**Work to complete**: Pick out the lines below with "Status" and list them.

**Extracted entries**:
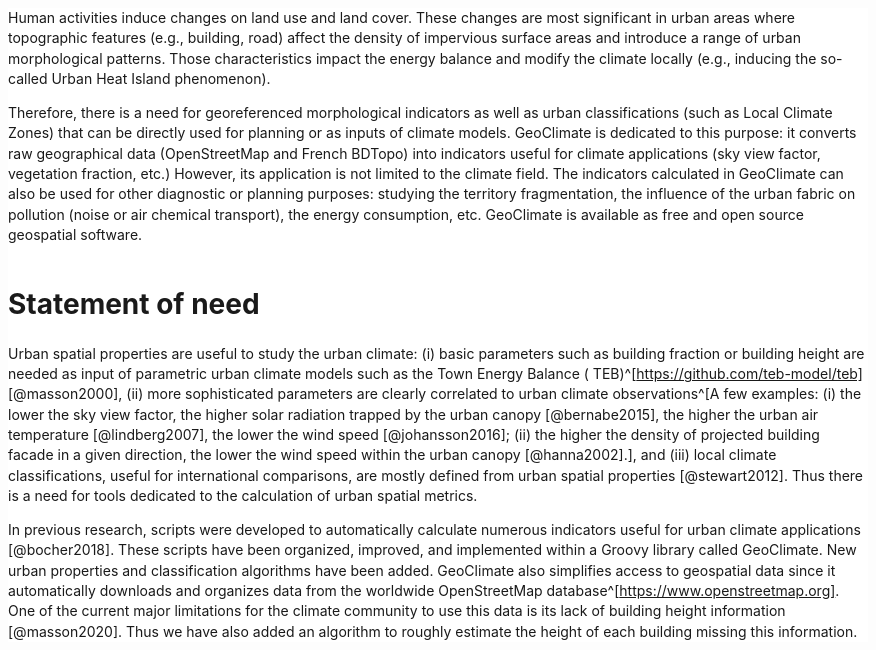 Human activities induce changes on land use and land cover. These changes are most significant in urban areas where
topographic features (e.g., building, road) affect the density of impervious surface areas and introduce a range of
urban morphological patterns. Those characteristics impact the energy balance and modify the climate locally (e.g.,
inducing the so-called Urban Heat Island phenomenon).

Therefore, there is a need for georeferenced morphological indicators as well as urban classifications (such as Local
Climate Zones) that can be directly used for planning or as inputs of climate models. GeoClimate is dedicated to this
purpose: it converts raw geographical data (OpenStreetMap and French BDTopo) into indicators useful for climate
applications (sky view factor, vegetation fraction, etc.) However, its application is not limited to the climate field.
The indicators calculated in GeoClimate can also be used for other diagnostic or planning purposes: studying the
territory fragmentation, the influence of the urban fabric on pollution (noise or air chemical transport), the energy
consumption, etc. GeoClimate is available as free and open source geospatial software.

# Statement of need

Urban spatial properties are useful to study the urban climate: (i) basic parameters such as building fraction or
building height are needed as input of parametric urban climate models such as the Town Energy Balance (
TEB)^[https://github.com/teb-model/teb] [@masson2000], (ii) more sophisticated parameters are clearly correlated to
urban climate observations^[A few examples: (i) the lower the sky view factor, the higher solar radiation trapped by the
urban canopy [@bernabe2015], the higher the urban air temperature [@lindberg2007], the lower the wind
speed [@johansson2016]; (ii) the higher the density of projected building facade in a given direction, the lower the
wind speed within the urban canopy [@hanna2002].], and (iii) local climate classifications, useful for international
comparisons, are mostly defined from urban spatial properties [@stewart2012]. Thus there is a need for tools dedicated
to the calculation of urban spatial metrics.

In previous research, scripts were developed to automatically calculate numerous indicators useful for urban climate
applications [@bocher2018]. These scripts have been organized, improved, and implemented within a Groovy library called
GeoClimate. New urban properties and classification algorithms have been added. GeoClimate also simplifies access to
geospatial data since it automatically downloads and organizes data from the worldwide OpenStreetMap
database^[https://www.openstreetmap.org]. One of the current major limitations for the climate community to use this
data is its lack of building height information [@masson2020]. Thus we have also added an algorithm to roughly estimate
the height of each building missing this information.
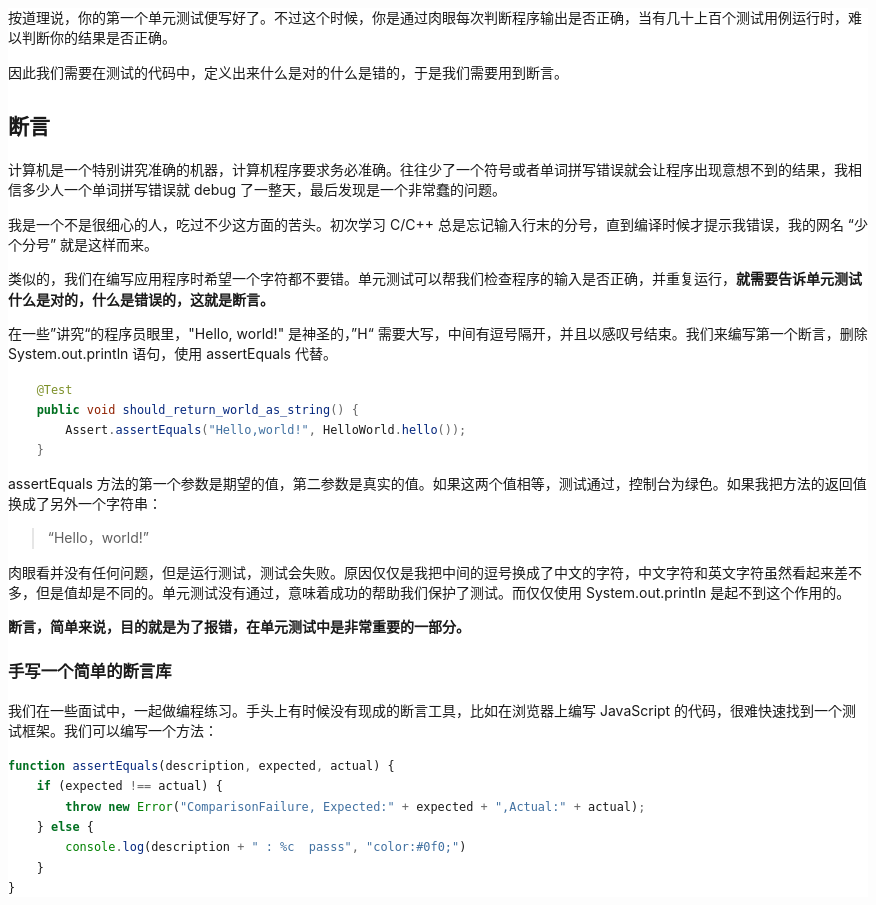 

按道理说，你的第一个单元测试便写好了。不过这个时候，你是通过肉眼每次判断程序输出是否正确，当有几十上百个测试用例运行时，难以判断你的结果是否正确。



因此我们需要在测试的代码中，定义出来什么是对的什么是错的，于是我们需要用到断言。



## 断言

计算机是一个特别讲究准确的机器，计算机程序要求务必准确。往往少了一个符号或者单词拼写错误就会让程序出现意想不到的结果，我相信多少人一个单词拼写错误就 debug 了一整天，最后发现是一个非常蠢的问题。



我是一个不是很细心的人，吃过不少这方面的苦头。初次学习 C/C++ 总是忘记输入行末的分号，直到编译时候才提示我错误，我的网名 “少个分号” 就是这样而来。



类似的，我们在编写应用程序时希望一个字符都不要错。单元测试可以帮我们检查程序的输入是否正确，并重复运行，**就需要告诉单元测试什么是对的，什么是错误的，这就是断言。**



在一些”讲究“的程序员眼里，"Hello, world!" 是神圣的，”H“ 需要大写，中间有逗号隔开，并且以感叹号结束。我们来编写第一个断言，删除 System.out.println 语句，使用 assertEquals 代替。



```java
    @Test
    public void should_return_world_as_string() {
        Assert.assertEquals("Hello,world!", HelloWorld.hello());
    }
```



assertEquals 方法的第一个参数是期望的值，第二参数是真实的值。如果这两个值相等，测试通过，控制台为绿色。如果我把方法的返回值换成了另外一个字符串：

>  “Hello，world!”   



肉眼看并没有任何问题，但是运行测试，测试会失败。原因仅仅是我把中间的逗号换成了中文的字符，中文字符和英文字符虽然看起来差不多，但是值却是不同的。单元测试没有通过，意味着成功的帮助我们保护了测试。而仅仅使用 System.out.println 是起不到这个作用的。



**断言，简单来说，目的就是为了报错，在单元测试中是非常重要的一部分。**



### 手写一个简单的断言库



我们在一些面试中，一起做编程练习。手头上有时候没有现成的断言工具，比如在浏览器上编写 JavaScript 的代码，很难快速找到一个测试框架。我们可以编写一个方法：



```javascript
function assertEquals(description, expected, actual) {
    if (expected !== actual) {
        throw new Error("ComparisonFailure, Expected:" + expected + ",Actual:" + actual);
    } else {
        console.log(description + " : %c  passs", "color:#0f0;")
    }
}
```
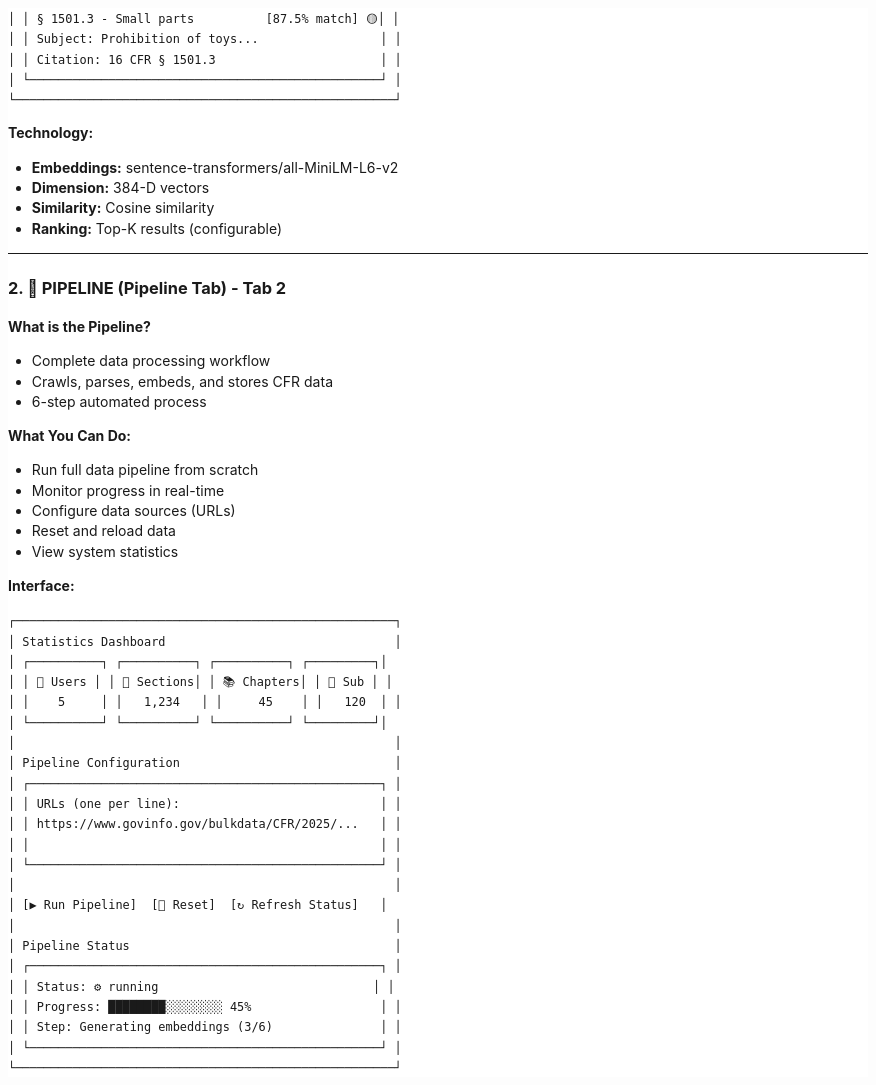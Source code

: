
```
│ │ § 1501.3 - Small parts          [87.5% match] 🟡│ │
│ │ Subject: Prohibition of toys...                 │ │
│ │ Citation: 16 CFR § 1501.3                       │ │
│ └─────────────────────────────────────────────────┘ │
└─────────────────────────────────────────────────────┘
```

**Technology:**
- **Embeddings:** sentence-transformers/all-MiniLM-L6-v2
- **Dimension:** 384-D vectors
- **Similarity:** Cosine similarity
- **Ranking:** Top-K results (configurable)

---

### 2. 🚀 **PIPELINE (Pipeline Tab)** - Tab 2

**What is the Pipeline?**
- Complete data processing workflow
- Crawls, parses, embeds, and stores CFR data
- 6-step automated process

**What You Can Do:**
- Run full data pipeline from scratch
- Monitor progress in real-time
- Configure data sources (URLs)
- Reset and reload data
- View system statistics

**Interface:**
```
┌─────────────────────────────────────────────────────┐
│ Statistics Dashboard                                │
│ ┌──────────┐ ┌──────────┐ ┌──────────┐ ┌─────────┐│
│ │ 👥 Users │ │ 📄 Sections│ │ 📚 Chapters│ │ 📑 Sub │ │
│ │    5     │ │   1,234   │ │     45    │ │   120  │ │
│ └──────────┘ └──────────┘ └──────────┘ └─────────┘│
│                                                     │
│ Pipeline Configuration                              │
│ ┌─────────────────────────────────────────────────┐ │
│ │ URLs (one per line):                            │ │
│ │ https://www.govinfo.gov/bulkdata/CFR/2025/...   │ │
│ │                                                 │ │
│ └─────────────────────────────────────────────────┘ │
│                                                     │
│ [▶ Run Pipeline]  [🔄 Reset]  [↻ Refresh Status]   │
│                                                     │
│ Pipeline Status                                     │
│ ┌─────────────────────────────────────────────────┐ │
│ │ Status: ⚙️ running                              │ │
│ │ Progress: ████████░░░░░░░░ 45%                  │ │
│ │ Step: Generating embeddings (3/6)               │ │
│ └─────────────────────────────────────────────────┘ │
└─────────────────────────────────────────────────────┘
```
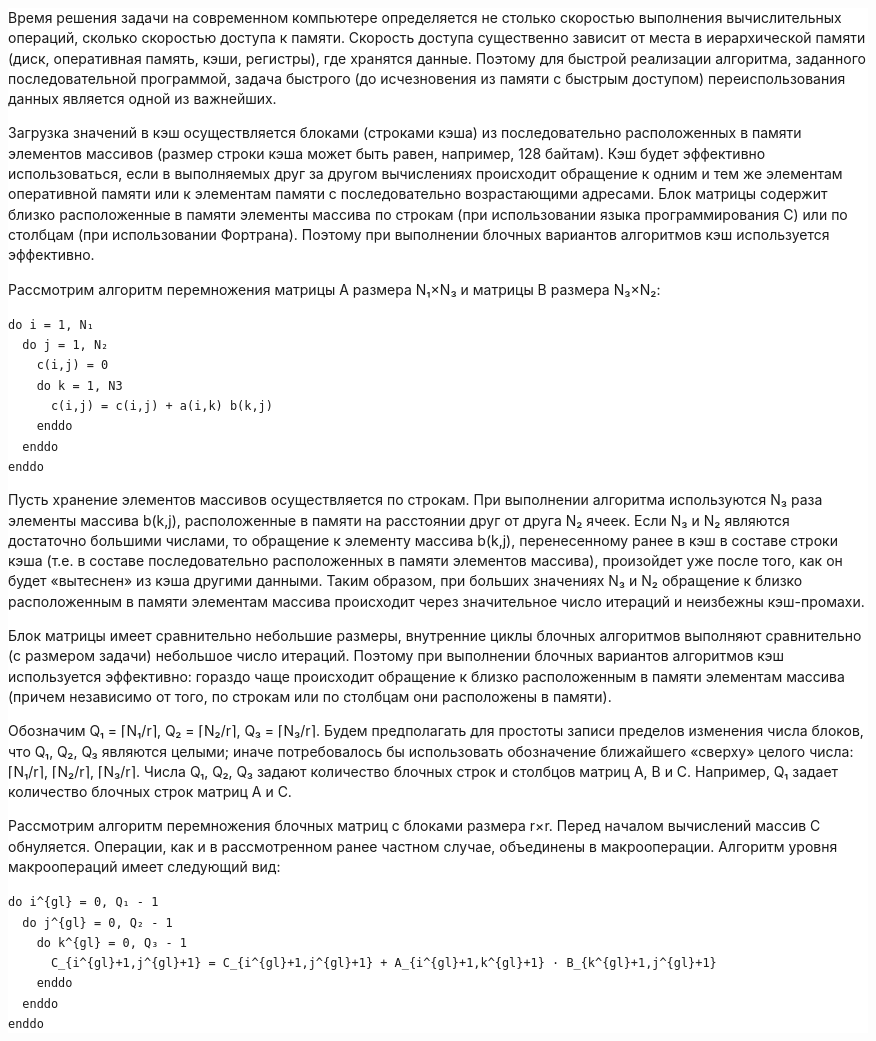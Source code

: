 Время решения задачи на современном компьютере определяется не столько скоростью выполнения вычислительных операций, сколько скоростью доступа к памяти. Скорость доступа существенно зависит от места в иерархической памяти (диск, оперативная память, кэши, регистры), где хранятся данные. Поэтому для быстрой реализации алгоритма, заданного последовательной программой, задача быстрого (до исчезновения из памяти с быстрым доступом) переиспользования данных является одной из важнейших.

Загрузка значений в кэш осуществляется блоками (строками кэша) из последовательно расположенных в памяти элементов массивов (размер строки кэша может быть равен, например, 128 байтам). Кэш будет эффективно использоваться, если в выполняемых друг за другом вычислениях происходит обращение к одним и тем же элементам оперативной памяти или к элементам памяти с последовательно возрастающими адресами. Блок матрицы содержит близко расположенные в памяти элементы массива по строкам (при использовании языка программирования C) или по столбцам (при использовании Фортрана). Поэтому при выполнении блочных вариантов алгоритмов кэш используется эффективно.

Рассмотрим алгоритм перемножения матрицы A размера N₁×N₃ и матрицы B размера N₃×N₂:

```
do i = 1, N₁
  do j = 1, N₂
    c(i,j) = 0
    do k = 1, N3
      c(i,j) = c(i,j) + a(i,k) b(k,j)  
    enddo
  enddo
enddo
```

Пусть хранение элементов массивов осуществляется по строкам. При выполнении алгоритма используются N₃ раза элементы массива b(k,j), расположенные в памяти на расстоянии друг от друга N₂ ячеек. Если N₃ и N₂ являются достаточно большими числами, то обращение к элементу массива b(k,j), перенесенному ранее в кэш в составе строки кэша (т.е. в составе последовательно расположенных в памяти элементов массива), произойдет уже после того, как он будет «вытеснен» из кэша другими данными. Таким образом, при больших значениях N₃ и N₂ обращение к близко расположенным в памяти элементам массива происходит через значительное число итераций и неизбежны кэш-промахи.

Блок матрицы имеет сравнительно небольшие размеры, внутренние циклы блочных алгоритмов выполняют сравнительно (с размером задачи) небольшое число итераций. Поэтому при выполнении блочных вариантов алгоритмов кэш используется эффективно: гораздо чаще происходит обращение к близко расположенным в памяти элементам массива (причем независимо от того, по строкам или по столбцам они расположены в памяти).

Обозначим Q₁ = ⌈N₁/r⌉, Q₂ = ⌈N₂/r⌉, Q₃ = ⌈N₃/r⌉. Будем предполагать для простоты записи пределов изменения числа блоков, что Q₁, Q₂, Q₃ являются целыми; иначе потребовалось бы использовать обозначение ближайшего «сверху» целого числа: ⌈N₁/r⌉, ⌈N₂/r⌉, ⌈N₃/r⌉. Числа Q₁, Q₂, Q₃ задают количество блочных строк и столбцов матриц A, B и C. Например, Q₁ задает количество блочных строк матриц A и C.

Рассмотрим алгоритм перемножения блочных матриц с блоками размера r×r. Перед началом вычислений массив C обнуляется. Операции, как и в рассмотренном ранее частном случае, объединены в макрооперации. Алгоритм уровня макроопераций имеет следующий вид:

```
do i^{gl} = 0, Q₁ - 1
  do j^{gl} = 0, Q₂ - 1
    do k^{gl} = 0, Q₃ - 1
      C_{i^{gl}+1,j^{gl}+1} = C_{i^{gl}+1,j^{gl}+1} + A_{i^{gl}+1,k^{gl}+1} · B_{k^{gl}+1,j^{gl}+1}
    enddo
  enddo
enddo
```
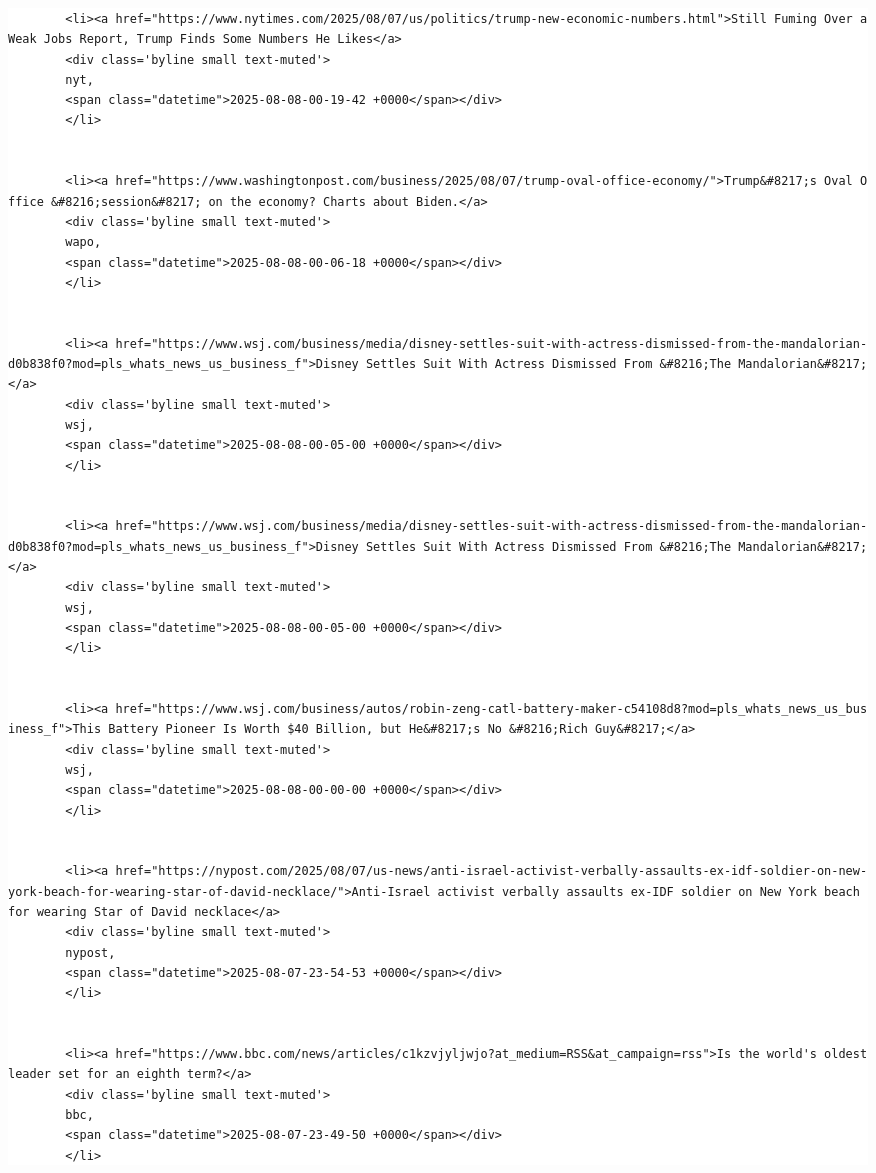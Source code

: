 
            <li><a href="https://www.nytimes.com/2025/08/07/us/politics/trump-new-economic-numbers.html">Still Fuming Over a Weak Jobs Report, Trump Finds Some Numbers He Likes</a>
            <div class='byline small text-muted'>
            nyt, 
            <span class="datetime">2025-08-08-00-19-42 +0000</span></div>
            </li>
        

            <li><a href="https://www.washingtonpost.com/business/2025/08/07/trump-oval-office-economy/">Trump&#8217;s Oval Office &#8216;session&#8217; on the economy? Charts about Biden.</a>
            <div class='byline small text-muted'>
            wapo, 
            <span class="datetime">2025-08-08-00-06-18 +0000</span></div>
            </li>
        

            <li><a href="https://www.wsj.com/business/media/disney-settles-suit-with-actress-dismissed-from-the-mandalorian-d0b838f0?mod=pls_whats_news_us_business_f">Disney Settles Suit With Actress Dismissed From &#8216;The Mandalorian&#8217;</a>
            <div class='byline small text-muted'>
            wsj, 
            <span class="datetime">2025-08-08-00-05-00 +0000</span></div>
            </li>
        

            <li><a href="https://www.wsj.com/business/media/disney-settles-suit-with-actress-dismissed-from-the-mandalorian-d0b838f0?mod=pls_whats_news_us_business_f">Disney Settles Suit With Actress Dismissed From &#8216;The Mandalorian&#8217;</a>
            <div class='byline small text-muted'>
            wsj, 
            <span class="datetime">2025-08-08-00-05-00 +0000</span></div>
            </li>
        

            <li><a href="https://www.wsj.com/business/autos/robin-zeng-catl-battery-maker-c54108d8?mod=pls_whats_news_us_business_f">This Battery Pioneer Is Worth $40 Billion, but He&#8217;s No &#8216;Rich Guy&#8217;</a>
            <div class='byline small text-muted'>
            wsj, 
            <span class="datetime">2025-08-08-00-00-00 +0000</span></div>
            </li>
        

            <li><a href="https://nypost.com/2025/08/07/us-news/anti-israel-activist-verbally-assaults-ex-idf-soldier-on-new-york-beach-for-wearing-star-of-david-necklace/">Anti-Israel activist verbally assaults ex-IDF soldier on New York beach for wearing Star of David necklace</a>
            <div class='byline small text-muted'>
            nypost, 
            <span class="datetime">2025-08-07-23-54-53 +0000</span></div>
            </li>
        

            <li><a href="https://www.bbc.com/news/articles/c1kzvjyljwjo?at_medium=RSS&at_campaign=rss">Is the world's oldest leader set for an eighth term?</a>
            <div class='byline small text-muted'>
            bbc, 
            <span class="datetime">2025-08-07-23-49-50 +0000</span></div>
            </li>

**Task output**:
│ [▶ Run Pipeline]  [🔄 Reset]  [↻ Refresh Status]   │
│ Pipeline Status                                     │
│ │ Status: ⚙️ running                              │ │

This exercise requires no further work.